WHAT THE TASK REQUIRES >> If a line below contains "each", count it. Report the final total and nothing more.

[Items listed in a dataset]
******************************
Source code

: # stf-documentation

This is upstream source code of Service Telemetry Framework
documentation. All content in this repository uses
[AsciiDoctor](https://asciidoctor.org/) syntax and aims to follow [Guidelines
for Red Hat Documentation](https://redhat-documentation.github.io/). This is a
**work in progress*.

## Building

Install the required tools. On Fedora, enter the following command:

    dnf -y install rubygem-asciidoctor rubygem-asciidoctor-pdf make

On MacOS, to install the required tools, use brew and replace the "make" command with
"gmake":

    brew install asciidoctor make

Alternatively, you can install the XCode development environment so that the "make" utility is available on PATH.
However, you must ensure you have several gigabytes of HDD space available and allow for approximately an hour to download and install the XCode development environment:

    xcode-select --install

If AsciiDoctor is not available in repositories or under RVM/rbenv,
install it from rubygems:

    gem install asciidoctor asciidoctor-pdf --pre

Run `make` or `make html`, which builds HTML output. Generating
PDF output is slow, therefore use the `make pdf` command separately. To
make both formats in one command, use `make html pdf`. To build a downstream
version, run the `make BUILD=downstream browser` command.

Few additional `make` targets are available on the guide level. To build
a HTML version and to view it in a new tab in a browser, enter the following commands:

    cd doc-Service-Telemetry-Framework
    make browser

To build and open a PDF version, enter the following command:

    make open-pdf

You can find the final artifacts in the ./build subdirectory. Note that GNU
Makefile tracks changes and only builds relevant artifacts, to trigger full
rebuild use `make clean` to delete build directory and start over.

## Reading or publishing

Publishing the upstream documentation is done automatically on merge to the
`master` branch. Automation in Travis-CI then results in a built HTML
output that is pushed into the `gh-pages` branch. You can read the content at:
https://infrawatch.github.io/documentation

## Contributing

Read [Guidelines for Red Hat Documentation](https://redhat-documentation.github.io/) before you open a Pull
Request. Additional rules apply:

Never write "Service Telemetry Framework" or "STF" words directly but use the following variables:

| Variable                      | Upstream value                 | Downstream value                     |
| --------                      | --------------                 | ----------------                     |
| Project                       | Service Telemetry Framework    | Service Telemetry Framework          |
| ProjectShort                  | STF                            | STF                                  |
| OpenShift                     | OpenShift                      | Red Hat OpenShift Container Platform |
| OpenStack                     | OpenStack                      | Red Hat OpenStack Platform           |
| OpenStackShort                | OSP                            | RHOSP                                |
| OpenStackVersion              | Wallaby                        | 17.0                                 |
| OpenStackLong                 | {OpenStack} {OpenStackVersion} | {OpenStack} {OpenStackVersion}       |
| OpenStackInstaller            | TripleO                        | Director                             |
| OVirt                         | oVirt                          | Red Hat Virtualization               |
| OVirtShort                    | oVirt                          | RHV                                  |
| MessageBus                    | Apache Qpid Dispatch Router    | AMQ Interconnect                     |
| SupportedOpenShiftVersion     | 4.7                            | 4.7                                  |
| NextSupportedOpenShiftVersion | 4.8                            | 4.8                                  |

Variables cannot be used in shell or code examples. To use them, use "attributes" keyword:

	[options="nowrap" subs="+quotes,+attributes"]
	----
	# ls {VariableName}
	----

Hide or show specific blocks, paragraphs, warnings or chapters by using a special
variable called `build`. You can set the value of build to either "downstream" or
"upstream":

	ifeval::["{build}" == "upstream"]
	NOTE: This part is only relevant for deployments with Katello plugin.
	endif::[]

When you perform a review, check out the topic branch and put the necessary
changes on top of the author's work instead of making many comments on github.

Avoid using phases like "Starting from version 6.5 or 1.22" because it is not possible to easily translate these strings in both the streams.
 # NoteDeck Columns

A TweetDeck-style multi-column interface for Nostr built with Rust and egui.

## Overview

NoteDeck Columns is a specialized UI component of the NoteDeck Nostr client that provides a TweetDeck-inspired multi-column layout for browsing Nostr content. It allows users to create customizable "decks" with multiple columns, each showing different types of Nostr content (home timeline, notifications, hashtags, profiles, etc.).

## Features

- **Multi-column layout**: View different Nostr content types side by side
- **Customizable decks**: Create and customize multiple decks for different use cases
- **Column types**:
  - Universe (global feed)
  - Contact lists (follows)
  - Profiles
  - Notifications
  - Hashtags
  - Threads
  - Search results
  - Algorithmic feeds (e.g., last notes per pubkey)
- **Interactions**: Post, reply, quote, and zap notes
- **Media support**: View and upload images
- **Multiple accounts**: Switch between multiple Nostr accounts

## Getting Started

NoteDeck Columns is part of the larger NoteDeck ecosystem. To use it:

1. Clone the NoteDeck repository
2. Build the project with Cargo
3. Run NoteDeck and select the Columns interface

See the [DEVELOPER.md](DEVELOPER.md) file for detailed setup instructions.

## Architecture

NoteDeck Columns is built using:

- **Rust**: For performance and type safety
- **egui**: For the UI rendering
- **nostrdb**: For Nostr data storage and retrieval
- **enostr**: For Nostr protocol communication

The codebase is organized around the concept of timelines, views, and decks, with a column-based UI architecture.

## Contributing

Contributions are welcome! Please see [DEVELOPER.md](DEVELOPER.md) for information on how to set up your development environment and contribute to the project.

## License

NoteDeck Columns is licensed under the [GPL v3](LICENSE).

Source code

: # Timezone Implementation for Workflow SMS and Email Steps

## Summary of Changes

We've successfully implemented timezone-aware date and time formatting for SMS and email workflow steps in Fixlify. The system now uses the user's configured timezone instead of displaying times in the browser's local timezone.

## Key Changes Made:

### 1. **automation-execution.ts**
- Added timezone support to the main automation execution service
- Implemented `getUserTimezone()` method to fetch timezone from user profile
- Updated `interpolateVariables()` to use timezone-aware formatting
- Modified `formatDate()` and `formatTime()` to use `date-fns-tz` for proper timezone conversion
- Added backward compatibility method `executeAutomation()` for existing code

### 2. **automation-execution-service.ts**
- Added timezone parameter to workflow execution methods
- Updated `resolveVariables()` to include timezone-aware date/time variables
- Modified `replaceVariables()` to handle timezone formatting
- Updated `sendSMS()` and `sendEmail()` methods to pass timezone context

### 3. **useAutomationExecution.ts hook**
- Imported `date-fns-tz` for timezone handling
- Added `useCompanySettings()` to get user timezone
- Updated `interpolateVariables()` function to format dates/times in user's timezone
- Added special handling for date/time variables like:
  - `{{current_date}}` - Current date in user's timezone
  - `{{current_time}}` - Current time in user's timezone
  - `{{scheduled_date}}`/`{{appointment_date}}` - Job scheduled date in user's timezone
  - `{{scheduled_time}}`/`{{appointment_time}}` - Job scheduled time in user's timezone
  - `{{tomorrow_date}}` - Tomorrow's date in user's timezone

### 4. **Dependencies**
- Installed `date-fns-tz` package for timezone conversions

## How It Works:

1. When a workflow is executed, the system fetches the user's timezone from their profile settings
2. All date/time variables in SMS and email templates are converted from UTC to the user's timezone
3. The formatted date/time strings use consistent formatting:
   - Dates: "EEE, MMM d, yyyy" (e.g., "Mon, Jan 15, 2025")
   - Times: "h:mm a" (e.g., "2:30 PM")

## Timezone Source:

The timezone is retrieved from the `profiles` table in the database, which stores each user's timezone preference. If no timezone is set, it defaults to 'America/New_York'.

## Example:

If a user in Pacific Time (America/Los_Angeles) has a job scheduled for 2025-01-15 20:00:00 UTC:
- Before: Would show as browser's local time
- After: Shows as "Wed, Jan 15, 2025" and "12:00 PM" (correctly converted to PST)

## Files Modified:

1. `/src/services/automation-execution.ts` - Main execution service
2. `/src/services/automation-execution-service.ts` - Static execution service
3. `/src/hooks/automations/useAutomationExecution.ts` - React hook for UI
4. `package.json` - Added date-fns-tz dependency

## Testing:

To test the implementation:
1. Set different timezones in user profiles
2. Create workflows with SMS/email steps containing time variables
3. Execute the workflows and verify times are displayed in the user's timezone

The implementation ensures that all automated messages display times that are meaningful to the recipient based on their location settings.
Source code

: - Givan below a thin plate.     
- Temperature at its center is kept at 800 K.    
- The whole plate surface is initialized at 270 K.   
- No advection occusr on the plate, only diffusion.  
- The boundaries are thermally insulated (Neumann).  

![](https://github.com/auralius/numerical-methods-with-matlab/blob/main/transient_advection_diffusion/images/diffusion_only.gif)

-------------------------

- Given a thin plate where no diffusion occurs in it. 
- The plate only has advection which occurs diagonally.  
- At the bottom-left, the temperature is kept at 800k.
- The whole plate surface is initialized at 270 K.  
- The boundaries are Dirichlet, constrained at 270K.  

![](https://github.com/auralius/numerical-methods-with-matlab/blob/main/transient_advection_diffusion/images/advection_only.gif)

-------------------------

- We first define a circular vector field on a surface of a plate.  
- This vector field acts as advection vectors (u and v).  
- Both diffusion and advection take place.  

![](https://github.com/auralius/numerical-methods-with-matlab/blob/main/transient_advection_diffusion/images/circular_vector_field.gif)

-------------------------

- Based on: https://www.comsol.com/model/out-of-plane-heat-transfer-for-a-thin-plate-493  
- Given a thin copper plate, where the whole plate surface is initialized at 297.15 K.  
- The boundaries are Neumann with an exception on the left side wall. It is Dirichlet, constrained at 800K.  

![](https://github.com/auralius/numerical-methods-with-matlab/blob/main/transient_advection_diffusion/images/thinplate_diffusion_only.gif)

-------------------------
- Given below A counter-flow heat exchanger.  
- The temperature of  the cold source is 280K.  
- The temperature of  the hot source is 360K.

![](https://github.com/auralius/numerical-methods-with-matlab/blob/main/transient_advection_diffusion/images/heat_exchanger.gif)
******************************
WRITTEN RESPONSE >> 2